Üstad’ı külüstür bir arabayla karşılamaya giden Ali Bakkal ve arkadaşları gelecek olan misafirlerini daha önce hiç görmemişler.
Vapurdan bütün yolcular inmiş, fakat beklenen misafir ortalıkta yok. Ali Bakkal ve arkadaşları artık umudu kesip ayrılacakken bir kenarda kayanın başına çıkmış yaşlı bir adam, bulduğu sarımsı bir çimento kağıdına yazı yazıyor.
“Amca” demiş Ali Bakkal, “bu gelen son vapur muydu, biz bir misafir bekliyorduk fakat gelmedi.”
Üstad hiç istifini bozmadan bir yandan yazısına devam ederken “Necip Fazıl’ı mı bekliyorsunuz?” demiş.
Tabii bizimkiler mahçup bir şekilde ellerine sarılmış ve özür dilemişler.
Üstad, bir süre sonra binmesi için kapısı açılan eski arabayı görünce, “Bu ne, Mercedes yok mu?!.” demiş.
Ancak arabaya ister istemez binmiş.
Üstad Bursa’da arabadan indikten sonra, o günlerde Milli Gazete’de tefrika edilen “İhtilal”in bir gün sonra yayınlanacak bölümünü, yazdığı çimento kağıdını, beraberinde geldiği gençlerden birine vererek, “Al şunu gazeteye faksla” demiş.
***** **
Bu anekdotu “kalmasın nihan” diyerek aktaran değerli arkadaşımız Hüseyin Durukan, anlatanın bizzat Hasan Aycın olduğunu; cumartesi günkü Yedi İklim’in iftarında Ahmet Nedim Çeker’in kendisine “Yahu kardeşim sen şu çizgilerini niçin büyük ebadlı kağıtlara çizmiyorsun da bizi uğraştırıyorsun?
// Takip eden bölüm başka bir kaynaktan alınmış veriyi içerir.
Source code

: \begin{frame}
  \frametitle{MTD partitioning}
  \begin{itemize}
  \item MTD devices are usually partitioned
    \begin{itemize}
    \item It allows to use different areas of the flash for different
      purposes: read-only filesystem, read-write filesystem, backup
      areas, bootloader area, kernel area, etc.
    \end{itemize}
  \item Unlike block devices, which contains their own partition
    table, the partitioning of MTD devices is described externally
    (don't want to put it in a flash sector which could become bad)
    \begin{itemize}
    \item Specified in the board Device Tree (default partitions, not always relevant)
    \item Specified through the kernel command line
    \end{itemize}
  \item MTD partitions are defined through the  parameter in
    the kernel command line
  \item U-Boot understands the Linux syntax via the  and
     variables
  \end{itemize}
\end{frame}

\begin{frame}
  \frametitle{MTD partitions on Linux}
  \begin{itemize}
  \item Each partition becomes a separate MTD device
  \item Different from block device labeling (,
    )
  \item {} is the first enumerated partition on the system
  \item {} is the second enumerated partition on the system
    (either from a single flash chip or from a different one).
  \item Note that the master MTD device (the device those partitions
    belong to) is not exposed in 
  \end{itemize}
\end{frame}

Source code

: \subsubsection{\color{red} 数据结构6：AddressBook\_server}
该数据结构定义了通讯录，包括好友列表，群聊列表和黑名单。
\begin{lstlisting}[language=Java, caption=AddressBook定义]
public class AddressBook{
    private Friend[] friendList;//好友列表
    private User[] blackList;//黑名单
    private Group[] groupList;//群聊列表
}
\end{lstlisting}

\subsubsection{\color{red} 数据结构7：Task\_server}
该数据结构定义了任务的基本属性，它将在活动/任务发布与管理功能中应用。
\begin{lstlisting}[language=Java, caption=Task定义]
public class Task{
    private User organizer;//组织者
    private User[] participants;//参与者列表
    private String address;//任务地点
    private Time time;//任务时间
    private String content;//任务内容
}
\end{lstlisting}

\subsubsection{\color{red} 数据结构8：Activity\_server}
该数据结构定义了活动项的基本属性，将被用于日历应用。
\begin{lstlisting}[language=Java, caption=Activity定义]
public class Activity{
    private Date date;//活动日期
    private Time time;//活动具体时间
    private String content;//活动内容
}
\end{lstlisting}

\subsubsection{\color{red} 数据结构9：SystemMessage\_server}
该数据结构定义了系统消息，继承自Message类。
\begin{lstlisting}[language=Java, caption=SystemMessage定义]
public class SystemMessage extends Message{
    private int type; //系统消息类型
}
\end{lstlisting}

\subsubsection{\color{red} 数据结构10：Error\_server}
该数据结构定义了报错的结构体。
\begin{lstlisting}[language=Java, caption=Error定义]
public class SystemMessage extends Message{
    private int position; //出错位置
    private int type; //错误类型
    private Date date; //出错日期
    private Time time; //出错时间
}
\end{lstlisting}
Biz o dünya çapındaki çizgilerini yurtdışında sergilemeye çalışacağız fakat standartlara uymuyor” demesi üzerine, “Biz o çizgileri nerede, ne zaman, hangi şartlar altında çizdik biliyor musun?” dercesine anlattığını bildirdi. ‘Tam bir Üstadlık’ bu anekdot, Necip Fazıl’ın biyografisini ileride yazmak isteyenlere belki bir katkı sağlar. Tabii Hasan Aycın’ın da.